◆ Collected data:
▬▬▬▬▬▬
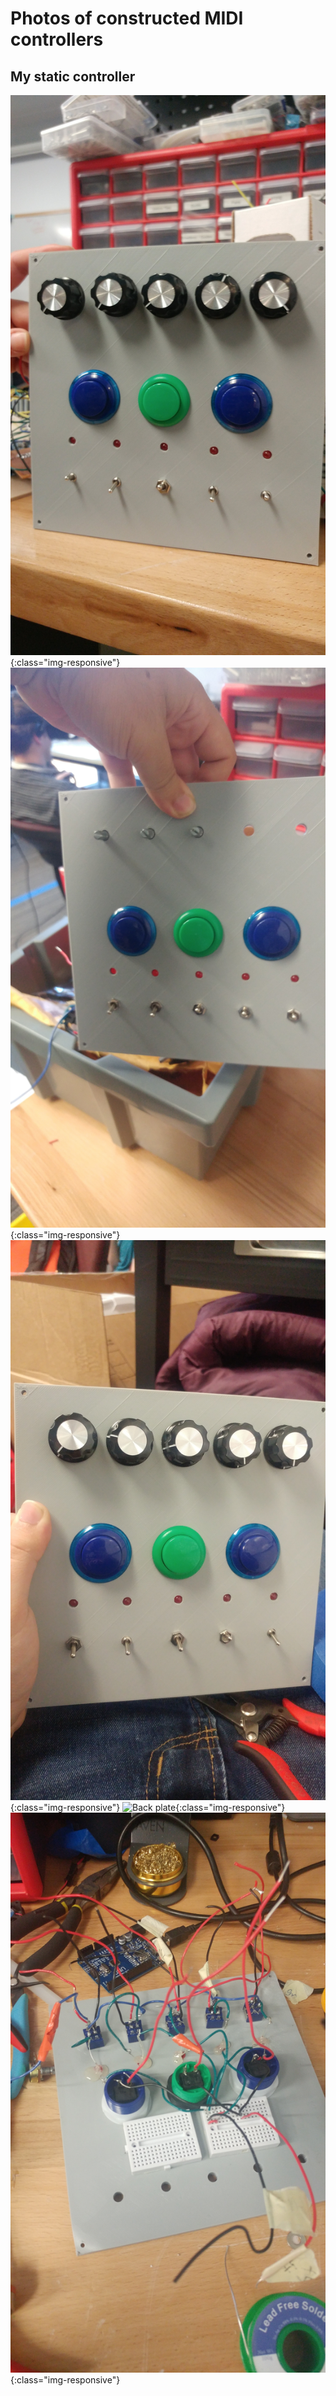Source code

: # Photos of constructed MIDI controllers

## My static controller 

![Front plate](https://github.com/sternj/sternmidi/blob/master/Photos/20171212_154232.jpg){:class="img-responsive"}
![aaaaaaaaaaaaaaaaaaaa](https://github.com/sternj/sternmidi/blob/master/Photos/20171010_171403.jpg){:class="img-responsive"}
![Front plate first version](https://github.com/sternj/sternmidi/blob/master/Photos/20171011_205814.jpg){:class="img-responsive"}
![Back plate](){:class="img-responsive"}
![Back plate in progress](https://github.com/sternj/sternmidi/blob/master/Photos/20171010_165239.jpg){:class="img-responsive"}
▬▬▬▬▬▬
◆ PROMPT: With the pictures set aside, please write out all of the records above exactly.

◆ TASK ANSWER:
Source code

: # Photos of constructed MIDI controllers

## My static controller 

![Front plate](https://github.com/sternj/sternmidi/blob/master/Photos/20171212_154232.jpg){:class="img-responsive"}
![aaaaaaaaaaaaaaaaaaaa](https://github.com/sternj/sternmidi/blob/master/Photos/20171010_171403.jpg){:class="img-responsive"}
![Front plate first version](https://github.com/sternj/sternmidi/blob/master/Photos/20171011_205814.jpg){:class="img-responsive"}
![Back plate](){:class="img-responsive"}
![Back plate in progress](https://github.com/sternj/sternmidi/blob/master/Photos/20171010_165239.jpg){:class="img-responsive"}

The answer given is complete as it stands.